Re: SQL:2011 PERIODS vs Postgres Ranges?

From: Paul A Jungwirth <pj(at)illuminatedcomputing(dot)com>
To: Michael Paquier <michael(at)paquier(dot)xyz>, Vik Fearing <vik(dot)fearing(at)protonmail(dot)com>
Cc: Ibrar Ahmed <ibrar(dot)ahmad(at)gmail(dot)com>, PostgreSQL Hackers <pgsql-hackers(at)lists(dot)postgresql(dot)org>
Subject: Re: SQL:2011 PERIODS vs Postgres Ranges?
Date: 2020-03-11 23:27:53
Message-ID: CA+renyW6SYCc_vmN2HavjOx74m7KgPU4gzHimMq-F4hPnsNtTA@mail.gmail.com
Views: Raw Message | Whole Thread | Download mbox | Resend email
Thread:
Lists: pgsql-hackers

Here is a patch rebasing on master (meant to be applied on top of my
other multirange patch) and newly including UPDATE/DELETE FOR PORTION
OF. FOR PORTION OF works on any table with a temporal primary key. It
restricts the UPDATE/DELETE to the given time frame, and then if the
affected row(s) had any "leftovers" above or below the targeted range,
it INSERTs new rows to preserve the untouched intervals.

I put the implementation into execModifyTable.c (mostly), which I
think is the preferred approach. (There was a great message on
-hackers a year or two ago lamenting how new contributors want to do
all the work in the parse/analysis phase, so I tried to avoid that. I
wish I could find the thread. I want to say Robert Haas wrote it, but
it could have been anyone.)

The executor is new territory for me, so even though this is WIP I'd
love to have someone look at it now. I'm sure I'm doing all kinds of
bad things re locking, transaction isolation, snapshots, etc. (There
are some comments in the .patch for specific worries.)

Also, since I have to do range calculations to handle the leftovers,
this adds knowledge about a specific type (well a specific type of
types) to the executor.
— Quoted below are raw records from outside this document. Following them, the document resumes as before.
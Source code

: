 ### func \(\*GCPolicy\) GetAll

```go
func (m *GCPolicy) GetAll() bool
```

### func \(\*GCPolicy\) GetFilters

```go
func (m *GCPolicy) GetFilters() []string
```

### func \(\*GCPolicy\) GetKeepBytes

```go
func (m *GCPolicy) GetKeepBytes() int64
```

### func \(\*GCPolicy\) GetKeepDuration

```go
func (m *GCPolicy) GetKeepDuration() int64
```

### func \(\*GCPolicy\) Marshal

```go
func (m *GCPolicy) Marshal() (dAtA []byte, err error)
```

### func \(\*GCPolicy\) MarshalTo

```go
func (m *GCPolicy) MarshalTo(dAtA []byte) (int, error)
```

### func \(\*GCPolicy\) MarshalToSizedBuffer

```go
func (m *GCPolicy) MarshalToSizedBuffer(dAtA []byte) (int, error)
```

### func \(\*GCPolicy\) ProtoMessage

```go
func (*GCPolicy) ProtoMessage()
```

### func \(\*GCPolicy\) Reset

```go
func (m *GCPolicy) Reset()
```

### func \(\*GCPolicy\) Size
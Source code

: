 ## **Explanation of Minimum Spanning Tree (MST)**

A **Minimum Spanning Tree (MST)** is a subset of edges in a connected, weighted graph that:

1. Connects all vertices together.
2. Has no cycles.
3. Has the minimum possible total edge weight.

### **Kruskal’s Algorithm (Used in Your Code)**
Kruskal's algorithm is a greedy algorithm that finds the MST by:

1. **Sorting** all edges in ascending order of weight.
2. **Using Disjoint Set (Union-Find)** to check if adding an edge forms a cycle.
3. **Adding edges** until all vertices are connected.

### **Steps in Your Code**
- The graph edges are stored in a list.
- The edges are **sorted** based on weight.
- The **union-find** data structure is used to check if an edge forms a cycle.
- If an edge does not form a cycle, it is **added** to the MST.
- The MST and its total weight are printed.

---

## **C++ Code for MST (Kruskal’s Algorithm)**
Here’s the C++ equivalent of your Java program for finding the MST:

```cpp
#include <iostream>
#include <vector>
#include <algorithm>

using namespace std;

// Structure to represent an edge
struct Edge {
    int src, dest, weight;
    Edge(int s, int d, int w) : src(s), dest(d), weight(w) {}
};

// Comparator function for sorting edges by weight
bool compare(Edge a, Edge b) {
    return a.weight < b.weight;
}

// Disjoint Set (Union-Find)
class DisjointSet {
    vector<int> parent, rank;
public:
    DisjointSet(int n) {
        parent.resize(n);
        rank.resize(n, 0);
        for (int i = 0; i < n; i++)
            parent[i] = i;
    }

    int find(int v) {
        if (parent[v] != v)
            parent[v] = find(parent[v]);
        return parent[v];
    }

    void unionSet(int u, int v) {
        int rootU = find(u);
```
I felt like that was mixing abstraction layers
a bit, so perhaps someone will have an opinion/suggestion there. I
could probably build an Expr earlier in the pipeline if I had a way to
feed it the pre-UPDATE values of the row (suggestions anyone?), and
then the executor could just evaluate it without knowing anything
about ranges.

I'm also not yet handling FDW tables, updatable views, or partitioned
tables. Perhaps we don't support FDWs at all here, or leave it up to
the FDW implementation to decide.

I haven't thought much about updatable views yet....

For partitioned tables, I think I can add support without too much
trouble; I'll give it a try soon.

Possibly the temporal PK requirement rules out using this for all
three (FDWs, updatable views, partitioned tables), at least for now.

This is mostly "happy path" so there is probably some error handling to add.

Previously a DELETE never updated indexes, and now I *do* update
indexes if a DELETE has a FOR PORTION OF clause, so that they see the
potential INSERTs. I don't know if that adds any risks around deadlock
etc.

I have a test verifying that we do fire triggers on the implicit
INSERTs (which I think is what the spec requires and is what MariaDB
and IBM DB2 do). Right now my triggers are firing in this order:

BEFORE UPDATE/DELETE
BEFORE INSERT
BEFORE INSERT
AFTER INSERT
AFTER INSERT
AFTER UPDATE/DELETE

In MariaDB they fire in this order:

BEFORE UPDATE/DELETE
BEFORE INSERT
AFTER INSERT
BEFORE INSERT
AFTER INSERT
AFTER UPDATE/DELETE

I haven't yet tested DB2 to see which order it uses. (It does fire the
INSERT triggers though.) I don't know if the spec has an opinion (I've
never found anything explicit, but it talks about "primary" vs
"secondary" operations), and I'm not actually sure how to get
MariaDB's order if we wanted to.

Instead of implementing so much in the executor, I could *almost* have
built FOR PORTION OF based on hidden triggers (sort of like how we
implement FKs). Probably AFTER ROW triggers. Then I'd hardly have to
touch the executor at all, and I wouldn't need to worry as much about
locking/isolation/snapshots. I would just need to add something to the
TriggerData struct giving the FOR PORTION OF bounds. (For an UPDATE I
could pull this out of NEW.valid_at (or whatever you call your
column), but for a DELETE that is NULL.) Basically a trigger needs to
know (1) if the query had a FOR PORTION OF clause (2) what the bounds
were. My triggers would be in C, so I think adding a new field to the
struct is sufficient. Of course we could still expose the values to
user-defined triggers if we wanted with e.g. TG_TARGET_INTERVAL.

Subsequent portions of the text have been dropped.